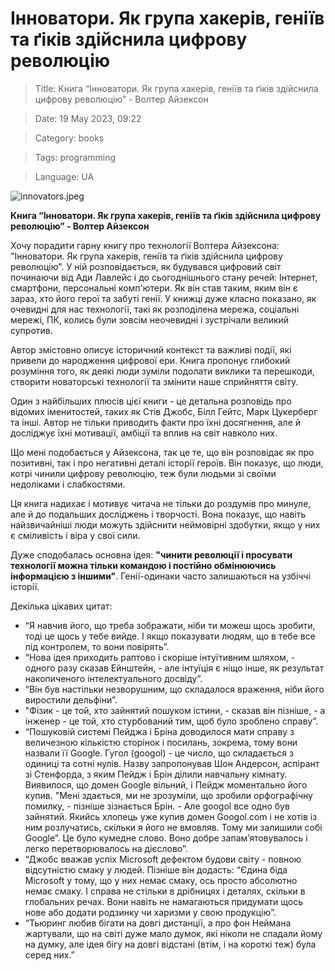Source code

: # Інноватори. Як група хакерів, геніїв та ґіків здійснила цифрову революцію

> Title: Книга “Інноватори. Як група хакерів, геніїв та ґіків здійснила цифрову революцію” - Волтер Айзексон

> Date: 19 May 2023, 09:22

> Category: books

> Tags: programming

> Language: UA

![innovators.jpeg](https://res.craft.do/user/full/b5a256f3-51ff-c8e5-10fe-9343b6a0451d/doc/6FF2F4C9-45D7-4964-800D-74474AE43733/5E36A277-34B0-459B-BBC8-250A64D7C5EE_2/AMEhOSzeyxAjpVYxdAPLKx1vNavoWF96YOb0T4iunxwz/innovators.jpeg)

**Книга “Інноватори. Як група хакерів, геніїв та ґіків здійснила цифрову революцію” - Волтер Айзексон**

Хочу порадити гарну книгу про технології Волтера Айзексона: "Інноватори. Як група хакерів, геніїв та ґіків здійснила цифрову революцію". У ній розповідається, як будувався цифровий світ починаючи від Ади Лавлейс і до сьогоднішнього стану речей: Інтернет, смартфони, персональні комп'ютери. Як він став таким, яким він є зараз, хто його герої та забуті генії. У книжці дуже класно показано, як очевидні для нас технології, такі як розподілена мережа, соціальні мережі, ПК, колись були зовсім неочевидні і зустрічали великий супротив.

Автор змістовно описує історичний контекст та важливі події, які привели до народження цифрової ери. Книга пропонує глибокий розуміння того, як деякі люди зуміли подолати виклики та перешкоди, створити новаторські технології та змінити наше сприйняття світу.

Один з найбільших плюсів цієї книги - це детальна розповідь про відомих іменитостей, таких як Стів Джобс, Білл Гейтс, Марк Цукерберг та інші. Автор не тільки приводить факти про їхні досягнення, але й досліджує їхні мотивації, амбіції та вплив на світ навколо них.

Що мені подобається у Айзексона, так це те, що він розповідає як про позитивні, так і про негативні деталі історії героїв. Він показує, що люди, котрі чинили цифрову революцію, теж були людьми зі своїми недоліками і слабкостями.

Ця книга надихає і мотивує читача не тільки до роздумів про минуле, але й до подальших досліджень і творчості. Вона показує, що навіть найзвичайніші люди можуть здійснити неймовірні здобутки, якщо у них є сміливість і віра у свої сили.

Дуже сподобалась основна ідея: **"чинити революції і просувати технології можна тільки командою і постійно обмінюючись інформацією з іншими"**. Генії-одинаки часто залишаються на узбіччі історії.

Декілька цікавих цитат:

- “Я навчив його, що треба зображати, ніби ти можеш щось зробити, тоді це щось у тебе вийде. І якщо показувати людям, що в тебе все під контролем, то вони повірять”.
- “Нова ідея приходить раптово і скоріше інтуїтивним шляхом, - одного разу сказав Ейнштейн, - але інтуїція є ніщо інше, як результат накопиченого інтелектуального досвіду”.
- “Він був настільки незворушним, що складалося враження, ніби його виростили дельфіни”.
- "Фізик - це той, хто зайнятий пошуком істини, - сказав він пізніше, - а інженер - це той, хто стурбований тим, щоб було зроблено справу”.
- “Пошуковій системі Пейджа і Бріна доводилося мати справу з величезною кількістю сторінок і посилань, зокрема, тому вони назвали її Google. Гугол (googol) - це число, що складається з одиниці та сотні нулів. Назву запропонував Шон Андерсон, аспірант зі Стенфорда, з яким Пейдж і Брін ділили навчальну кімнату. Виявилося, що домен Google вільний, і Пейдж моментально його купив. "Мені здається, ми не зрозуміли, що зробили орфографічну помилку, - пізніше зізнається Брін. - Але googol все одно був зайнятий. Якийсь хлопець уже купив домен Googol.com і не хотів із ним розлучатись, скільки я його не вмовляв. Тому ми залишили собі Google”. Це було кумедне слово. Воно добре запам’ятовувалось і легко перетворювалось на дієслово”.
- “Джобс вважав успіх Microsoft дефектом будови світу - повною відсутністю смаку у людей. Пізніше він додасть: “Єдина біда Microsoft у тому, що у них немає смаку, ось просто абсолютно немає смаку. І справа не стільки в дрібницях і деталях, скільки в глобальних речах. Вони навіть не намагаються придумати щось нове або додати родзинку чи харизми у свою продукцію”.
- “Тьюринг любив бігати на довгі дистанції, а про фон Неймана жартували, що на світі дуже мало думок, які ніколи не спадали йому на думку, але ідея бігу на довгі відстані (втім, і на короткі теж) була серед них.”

• Task item:
Which of the lines in the data contain the string "ідея"? Return each one.

• Exercise answer:
Дуже сподобалась основна ідея: **"чинити революції і просувати технології можна тільки командою і постійно обмінюючись інформацією з іншими"**. Генії-одинаки часто залишаються на узбіччі історії.
- “Нова ідея приходить раптово і скоріше інтуїтивним шляхом, - одного разу сказав Ейнштейн, - але інтуїція є ніщо інше, як результат накопиченого інтелектуального досвіду”.
- “Тьюринг любив бігати на довгі дистанції, а про фон Неймана жартували, що на світі дуже мало думок, які ніколи не спадали йому на думку, але ідея бігу на довгі відстані (втім, і на короткі теж) була серед них.”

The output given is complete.